Track and field athletes should be able to protest about social justice without fearing punishment, USA middle-distance runner Bernard Lagat has said.
Lagat, who competed for Kenya before switching nationality after living in the US from 1996, said that he questioned whether competitors in athletics were "doing enough" in comparison to their peers in other sporting fields.
Colin Kaepernick in American football, Naomi Osaka in tennis and LeBron James in basketball all played a key role in a summer in which Black Lives Matter became a dominant story, Lagat argued.
"Sometimes I feel like we [in athletics] are not doing enough," he told BBC Sport Africa.
"But at least if you try even if I do a little bit of my share at least it is hitting somewhere, it is getting somewhere rather than me being quiet.
And as a sports figure I think that is what we should be highlighting without fear of retribution.
"We should be free to express ourselves like the way all these amazing athletes have been doing.

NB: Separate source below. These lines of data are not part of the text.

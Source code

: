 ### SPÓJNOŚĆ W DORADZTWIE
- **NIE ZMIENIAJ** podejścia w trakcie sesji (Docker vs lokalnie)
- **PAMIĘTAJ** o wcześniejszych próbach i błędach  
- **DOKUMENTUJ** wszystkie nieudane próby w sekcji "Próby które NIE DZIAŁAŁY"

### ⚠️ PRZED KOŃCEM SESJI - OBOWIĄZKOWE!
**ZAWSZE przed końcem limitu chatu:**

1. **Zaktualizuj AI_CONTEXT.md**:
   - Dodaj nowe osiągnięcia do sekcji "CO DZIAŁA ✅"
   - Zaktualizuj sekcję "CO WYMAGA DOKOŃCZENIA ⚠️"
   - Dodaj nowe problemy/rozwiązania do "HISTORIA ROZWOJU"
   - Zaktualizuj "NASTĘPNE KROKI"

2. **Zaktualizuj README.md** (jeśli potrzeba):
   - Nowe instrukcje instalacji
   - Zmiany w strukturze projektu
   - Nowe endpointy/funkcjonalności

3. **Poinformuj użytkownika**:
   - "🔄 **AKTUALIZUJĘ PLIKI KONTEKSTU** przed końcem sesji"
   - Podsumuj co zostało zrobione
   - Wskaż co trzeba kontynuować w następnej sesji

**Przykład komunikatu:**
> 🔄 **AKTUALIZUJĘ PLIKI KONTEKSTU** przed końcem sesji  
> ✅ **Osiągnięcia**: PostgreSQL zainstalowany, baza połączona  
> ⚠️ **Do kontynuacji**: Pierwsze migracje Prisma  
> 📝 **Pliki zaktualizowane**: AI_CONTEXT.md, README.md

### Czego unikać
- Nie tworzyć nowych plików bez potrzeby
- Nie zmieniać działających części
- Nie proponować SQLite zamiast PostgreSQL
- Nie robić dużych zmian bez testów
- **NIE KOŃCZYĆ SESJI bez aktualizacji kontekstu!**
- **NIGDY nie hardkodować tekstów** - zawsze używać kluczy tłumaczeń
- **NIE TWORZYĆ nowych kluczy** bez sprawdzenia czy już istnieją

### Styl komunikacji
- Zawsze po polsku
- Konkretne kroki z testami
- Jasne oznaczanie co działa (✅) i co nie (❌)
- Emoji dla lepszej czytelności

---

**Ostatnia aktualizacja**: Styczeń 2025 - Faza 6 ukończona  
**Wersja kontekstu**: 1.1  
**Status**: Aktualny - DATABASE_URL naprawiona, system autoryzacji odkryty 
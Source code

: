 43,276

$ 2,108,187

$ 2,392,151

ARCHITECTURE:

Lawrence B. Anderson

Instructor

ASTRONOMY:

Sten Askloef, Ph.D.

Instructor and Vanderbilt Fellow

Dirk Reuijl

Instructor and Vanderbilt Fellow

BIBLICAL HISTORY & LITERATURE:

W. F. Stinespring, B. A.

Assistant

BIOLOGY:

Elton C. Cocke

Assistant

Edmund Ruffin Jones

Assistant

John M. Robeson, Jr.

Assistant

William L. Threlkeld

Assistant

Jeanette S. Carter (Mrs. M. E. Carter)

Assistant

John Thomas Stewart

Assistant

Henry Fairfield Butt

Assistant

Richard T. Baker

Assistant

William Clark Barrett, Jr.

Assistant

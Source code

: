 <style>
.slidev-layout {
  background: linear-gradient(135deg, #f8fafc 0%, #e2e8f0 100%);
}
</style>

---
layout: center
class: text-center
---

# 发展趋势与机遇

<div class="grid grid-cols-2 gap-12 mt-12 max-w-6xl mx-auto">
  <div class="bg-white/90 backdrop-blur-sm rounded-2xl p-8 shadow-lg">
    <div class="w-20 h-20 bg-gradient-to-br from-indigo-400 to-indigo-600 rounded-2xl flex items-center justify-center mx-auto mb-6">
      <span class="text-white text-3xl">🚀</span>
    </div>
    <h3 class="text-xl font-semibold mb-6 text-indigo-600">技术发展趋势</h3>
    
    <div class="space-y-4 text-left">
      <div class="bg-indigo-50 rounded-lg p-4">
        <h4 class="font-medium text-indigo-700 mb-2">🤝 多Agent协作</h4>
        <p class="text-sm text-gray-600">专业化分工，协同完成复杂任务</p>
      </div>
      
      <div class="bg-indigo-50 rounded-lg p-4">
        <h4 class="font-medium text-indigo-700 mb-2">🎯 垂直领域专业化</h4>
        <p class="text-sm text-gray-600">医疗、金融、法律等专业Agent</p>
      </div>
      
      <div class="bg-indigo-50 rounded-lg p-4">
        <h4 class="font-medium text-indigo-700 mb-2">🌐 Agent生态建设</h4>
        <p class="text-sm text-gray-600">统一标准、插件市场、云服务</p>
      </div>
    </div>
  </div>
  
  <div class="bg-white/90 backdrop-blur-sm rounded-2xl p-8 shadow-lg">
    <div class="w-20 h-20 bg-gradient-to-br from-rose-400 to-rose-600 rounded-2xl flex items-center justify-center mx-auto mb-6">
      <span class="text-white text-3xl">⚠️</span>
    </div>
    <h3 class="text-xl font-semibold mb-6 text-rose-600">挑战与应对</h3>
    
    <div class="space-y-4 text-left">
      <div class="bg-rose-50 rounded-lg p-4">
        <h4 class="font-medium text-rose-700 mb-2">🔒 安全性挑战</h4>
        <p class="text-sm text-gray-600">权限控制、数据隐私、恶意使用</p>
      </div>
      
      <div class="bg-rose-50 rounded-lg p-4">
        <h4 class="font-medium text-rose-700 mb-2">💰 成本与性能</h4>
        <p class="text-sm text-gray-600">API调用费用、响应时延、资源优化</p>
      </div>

" 'We want a change' Other notable protests in sport have included footballers in the Premier League taking a knee before every match, and F1 World Champion Lewis Hamilton wearing a T-shirt on the podium calling for the arrest of police involved in shooting a black woman.
While Olympic rules would seemingly preclude athletes from doing the same at the Games, World Athletics chief Sebastian Coe said earlier this month that "If an athlete chooses to take a knee on a podium, then I am supportive of that.
" "Athletes are a part of the world and they want to reflect the world they live in," he added.
Lagat said he felt that it was important that these words were "put into action.
" "We want change from IOC where they will support the athletes rights," he said.
"Think about the fight over Rule 50.
Rule 50 states that you cannot do any protesting in the medal ceremony or on the podium - instituted in the first place after Tommie Smith and Dr Carlos at the 1968 Olympics in Mexico City.
"They protested by putting their fist up, so guess what - they started the rule that bars people from doing that.
So why was that instituted? To silence people that are like us, people that really need to talk about justice or injustices.
" He said he believed World Athletics were now "listening", but that he wanted to make sure Rule 50 was changed.
"You are highlighting social injustices that are happening, and what are you trying to do when you do that, you are trying to have some change.
And I believe we should do that.
" However, he added that there was a need to be "careful" and not allow unlimited expression, "because if we open it for everything, what will stop someone from raising a Nazi salute?" Seen differently Lagat is still the second fastest man in 1500m history.
He is also a five-time Olympian - two of those representing Kenya and three for the USA.
He said that away from his life as an athlete, there are still things that make him question his place as an African in the USA.
"People are not seeing me the same way as a natural-born Caucasian American" he said.
While Lagat has not experienced police brutality, he said he has faced discrimination as he goes about his daily life.
He said that as a black man, he noticed "people clinching onto their purses and locking their cars" because he was passing.
"You know there are some incidents that make you wonder why certain things are directed this way, and is it because of who I am?" he added.
"Mostly the terrible part, as a traveller, is that automatically people just assume you don't belong to this queue.
"They question me - 'hey, so this is only for business class' - but when somebody else who does not look like me just joins, it is assumed he belongs in business class.
"Why can't you just assume that I belong on this line?" Time for a change Lagat has enjoyed success for both Kenya and the USA, for whom he has won two World Championship and two World Indoor titles.
He also holds three outdoor and indoor American records, which also double up as North American Area Records.
More recently he has started serving on the Athletes Advisory Committee in America and has actively been discussing how athletes can make a stand against inequality similar to those in football and basketball.
Despite swapping allegiances, he has always felt like he was an American every time he donned their colours - and said he appreciates the diversity in USA athletics.
"It is amazing because at some point I was expecting people to really feel like 'hey man this guy is taking sports from us'.
" he explained.
"I have been giving 100% and I guess people see that when I transfer that same energy in to a new country.
"And so people have been receptive and I cannot complain.
I cannot make up things that were not done just to make a story sound good.